Worried about your personal data being sent to China while accessing DeekSeek R1, the cutting-edge large language models (LLM) that has taken the Internet by storm? Well, there is a way to mitigate privacy-related issues while using it, and other LLMs––by running them locally on your device.
While there are many tools for Windows PCs that can natively run open-source AI models such as DeepSeek or Llama 3, in our testing, we found that LM Studio is one such free tool, and in our opinion, one of the best, available for PC, Mac, and Linux. Although you can run smaller models with fewer parameters on any device, it is best to run these models with a fairly powerful CPU, GPU, and a PC that has at least 16 GB of RAM.
With LM Studio, you can run cutting-edge language models like Llama 3.2, Mistral, Phi, Gemma, DeepSeek, and Qwen 2.5 locally on your PC for free. Do note that we recommend running smaller models with fewer than 10 billion parameters, commonly known as distilled models.
These models are compressed using a process called distillation––to condense all their knowledge into a smaller package––and are faster and more efficient versions of their larger counterparts. These models are optimised to ensure they deliver better results.
Depending on the AI model you choose, you might need around 10 GB of data and storage space on your PC, as the resources to run an LLM need to be downloaded to your computer. Once everything is downloaded, you can access the AI models even when you are offline.
Download and install LM Studio from lmstudio.ai.

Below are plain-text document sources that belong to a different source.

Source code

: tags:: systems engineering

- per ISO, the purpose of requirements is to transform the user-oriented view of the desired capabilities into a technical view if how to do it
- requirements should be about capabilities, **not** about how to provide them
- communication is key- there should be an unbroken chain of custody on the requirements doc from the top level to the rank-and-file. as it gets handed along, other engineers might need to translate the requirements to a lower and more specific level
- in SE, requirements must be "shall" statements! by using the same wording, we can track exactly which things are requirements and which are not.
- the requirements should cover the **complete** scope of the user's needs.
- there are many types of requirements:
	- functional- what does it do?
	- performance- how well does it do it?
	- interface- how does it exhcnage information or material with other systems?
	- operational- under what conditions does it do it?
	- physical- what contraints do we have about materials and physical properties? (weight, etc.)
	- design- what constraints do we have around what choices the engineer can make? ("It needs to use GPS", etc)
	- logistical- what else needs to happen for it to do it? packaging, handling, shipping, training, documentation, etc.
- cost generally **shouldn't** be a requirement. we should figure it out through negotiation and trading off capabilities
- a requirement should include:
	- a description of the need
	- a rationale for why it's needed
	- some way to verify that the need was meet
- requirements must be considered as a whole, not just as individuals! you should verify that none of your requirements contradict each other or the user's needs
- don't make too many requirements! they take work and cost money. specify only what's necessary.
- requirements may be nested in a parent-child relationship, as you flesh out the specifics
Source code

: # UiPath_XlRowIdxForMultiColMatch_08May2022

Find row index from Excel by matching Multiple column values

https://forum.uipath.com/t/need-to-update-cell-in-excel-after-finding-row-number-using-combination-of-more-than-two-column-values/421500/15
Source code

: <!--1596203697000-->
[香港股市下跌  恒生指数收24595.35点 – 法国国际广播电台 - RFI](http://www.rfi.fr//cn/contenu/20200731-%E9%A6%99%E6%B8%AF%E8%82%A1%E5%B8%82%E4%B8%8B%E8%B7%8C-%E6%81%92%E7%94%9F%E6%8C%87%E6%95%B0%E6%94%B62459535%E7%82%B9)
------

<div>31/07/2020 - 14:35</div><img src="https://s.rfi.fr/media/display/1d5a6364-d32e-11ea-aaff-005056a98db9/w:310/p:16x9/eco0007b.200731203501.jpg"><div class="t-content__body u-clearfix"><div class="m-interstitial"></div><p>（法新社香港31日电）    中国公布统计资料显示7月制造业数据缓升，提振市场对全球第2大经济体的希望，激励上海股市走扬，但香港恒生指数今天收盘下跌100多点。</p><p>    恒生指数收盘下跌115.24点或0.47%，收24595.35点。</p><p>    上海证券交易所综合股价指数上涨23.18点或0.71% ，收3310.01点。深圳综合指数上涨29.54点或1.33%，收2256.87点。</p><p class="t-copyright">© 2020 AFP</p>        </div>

Once installed, the tool prompts you to download and install the distilled (7 billion parameters) DeepSeek R1 model.
You can also download and use any of the other open-source AI models directly from LM Studio.

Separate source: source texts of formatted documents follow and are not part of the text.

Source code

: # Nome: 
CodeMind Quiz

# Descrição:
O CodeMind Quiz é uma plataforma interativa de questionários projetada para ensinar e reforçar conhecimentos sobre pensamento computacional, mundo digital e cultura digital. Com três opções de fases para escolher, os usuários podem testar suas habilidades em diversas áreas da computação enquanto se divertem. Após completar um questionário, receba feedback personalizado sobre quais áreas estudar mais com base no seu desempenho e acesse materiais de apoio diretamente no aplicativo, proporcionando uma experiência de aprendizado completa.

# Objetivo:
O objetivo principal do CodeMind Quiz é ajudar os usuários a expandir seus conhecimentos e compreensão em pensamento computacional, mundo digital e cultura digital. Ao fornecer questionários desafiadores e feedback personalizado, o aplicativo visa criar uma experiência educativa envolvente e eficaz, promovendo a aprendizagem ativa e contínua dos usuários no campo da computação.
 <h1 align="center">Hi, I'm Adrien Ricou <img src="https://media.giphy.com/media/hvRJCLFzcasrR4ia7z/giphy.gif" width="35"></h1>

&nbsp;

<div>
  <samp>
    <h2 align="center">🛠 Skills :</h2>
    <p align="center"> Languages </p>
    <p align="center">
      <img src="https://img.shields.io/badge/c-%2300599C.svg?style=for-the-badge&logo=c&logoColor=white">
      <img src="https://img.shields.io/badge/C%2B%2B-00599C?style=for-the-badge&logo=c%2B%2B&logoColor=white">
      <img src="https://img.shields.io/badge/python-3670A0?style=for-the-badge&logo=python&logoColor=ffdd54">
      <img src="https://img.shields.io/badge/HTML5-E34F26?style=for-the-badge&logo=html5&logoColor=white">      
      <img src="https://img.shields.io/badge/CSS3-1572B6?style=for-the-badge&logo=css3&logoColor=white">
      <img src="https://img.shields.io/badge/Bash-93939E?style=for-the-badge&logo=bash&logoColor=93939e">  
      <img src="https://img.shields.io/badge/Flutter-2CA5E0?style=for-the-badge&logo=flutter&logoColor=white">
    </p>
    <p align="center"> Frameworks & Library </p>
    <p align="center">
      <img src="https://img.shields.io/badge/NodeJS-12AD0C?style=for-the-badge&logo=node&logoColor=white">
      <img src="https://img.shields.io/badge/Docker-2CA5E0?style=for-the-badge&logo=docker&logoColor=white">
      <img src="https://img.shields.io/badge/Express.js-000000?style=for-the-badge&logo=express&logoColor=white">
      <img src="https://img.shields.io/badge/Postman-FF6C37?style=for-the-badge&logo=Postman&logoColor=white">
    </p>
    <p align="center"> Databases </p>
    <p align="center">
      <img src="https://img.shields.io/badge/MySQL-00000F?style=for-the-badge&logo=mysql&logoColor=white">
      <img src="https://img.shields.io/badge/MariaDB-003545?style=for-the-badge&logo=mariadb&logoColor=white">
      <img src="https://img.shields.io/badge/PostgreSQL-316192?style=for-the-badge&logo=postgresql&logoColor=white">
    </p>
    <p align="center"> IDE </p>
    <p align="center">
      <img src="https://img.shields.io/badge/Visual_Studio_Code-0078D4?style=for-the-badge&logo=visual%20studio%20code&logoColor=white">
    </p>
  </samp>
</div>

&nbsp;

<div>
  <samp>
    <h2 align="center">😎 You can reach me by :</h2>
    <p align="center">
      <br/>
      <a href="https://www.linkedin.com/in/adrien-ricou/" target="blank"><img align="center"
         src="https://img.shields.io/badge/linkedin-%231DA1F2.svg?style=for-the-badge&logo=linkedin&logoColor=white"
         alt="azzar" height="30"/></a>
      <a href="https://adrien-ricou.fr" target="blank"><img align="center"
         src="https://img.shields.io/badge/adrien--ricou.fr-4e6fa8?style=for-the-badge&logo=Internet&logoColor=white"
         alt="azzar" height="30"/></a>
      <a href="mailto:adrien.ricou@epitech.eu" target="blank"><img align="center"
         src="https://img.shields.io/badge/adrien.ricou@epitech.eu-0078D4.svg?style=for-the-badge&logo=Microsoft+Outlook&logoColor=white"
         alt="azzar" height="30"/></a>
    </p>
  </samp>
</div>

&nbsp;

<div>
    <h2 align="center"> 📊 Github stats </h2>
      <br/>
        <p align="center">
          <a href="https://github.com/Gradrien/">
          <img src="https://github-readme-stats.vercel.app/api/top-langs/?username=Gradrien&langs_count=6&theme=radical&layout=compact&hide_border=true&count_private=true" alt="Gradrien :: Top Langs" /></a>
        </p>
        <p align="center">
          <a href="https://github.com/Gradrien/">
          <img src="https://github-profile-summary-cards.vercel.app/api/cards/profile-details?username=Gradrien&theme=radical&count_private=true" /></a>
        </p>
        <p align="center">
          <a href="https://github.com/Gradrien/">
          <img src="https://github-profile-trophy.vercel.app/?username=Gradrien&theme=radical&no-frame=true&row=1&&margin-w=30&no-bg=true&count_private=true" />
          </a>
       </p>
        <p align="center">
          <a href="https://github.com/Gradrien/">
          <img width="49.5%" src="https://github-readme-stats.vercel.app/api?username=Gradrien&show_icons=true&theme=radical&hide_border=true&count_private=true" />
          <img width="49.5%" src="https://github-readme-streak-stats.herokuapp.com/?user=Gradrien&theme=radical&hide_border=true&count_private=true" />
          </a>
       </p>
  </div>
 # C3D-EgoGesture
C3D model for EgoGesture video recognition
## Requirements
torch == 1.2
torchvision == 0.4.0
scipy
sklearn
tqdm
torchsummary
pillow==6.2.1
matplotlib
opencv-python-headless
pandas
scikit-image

When you use an AI model locally on your PC via LM Studio for the very first time, you might have to load the model manually. Depending on the size of the model, it could take from a couple of seconds to a few minutes to fully load.
Depending on the computing capabilities of your PC, the response from an AI model running locally could take longer. On top of that, keep an eye on the system resource usage at the bottom right corner. If the model is consuming too much RAM and CPU, it’s best to switch to an online model.
Additionally, you can run an AI model in three modes: User, which offers minimal customisation support; Power User, which offers some customisation features; and Developer Mode, which enables additional customisation capabilities. If you have a laptop with an NVIDIA GPU, you could get better performance from the AI model.
The best way to check is by turning off the Wi-Fi and disconnecting the Ethernet on your PC. If the model continues to respond to your queries even when you are offline, it is an indicator that it is running locally on your PC.
I ran the DeepSeek-R1-Distill-Qwen-7B-GGUF on a thin-and-light notebook with an Intel Core Ultra 7 256V chip and 16 GB of RAM. In my usage, I noticed that the model was fairly fast to respond to some queries, while it took as long as around 30 seconds for other responses. During active usage, the RAM usage was around 5 GB, and the CPU usage was around 35 per cent.
While this does not affect the actual quality of the response, depending on the query, you might have to wait longer for the AI model to generate the response.
For anyone concerned about data privacy, running a model locally is definitely a great solution, especially for those who don’t want to miss out on the latest innovations.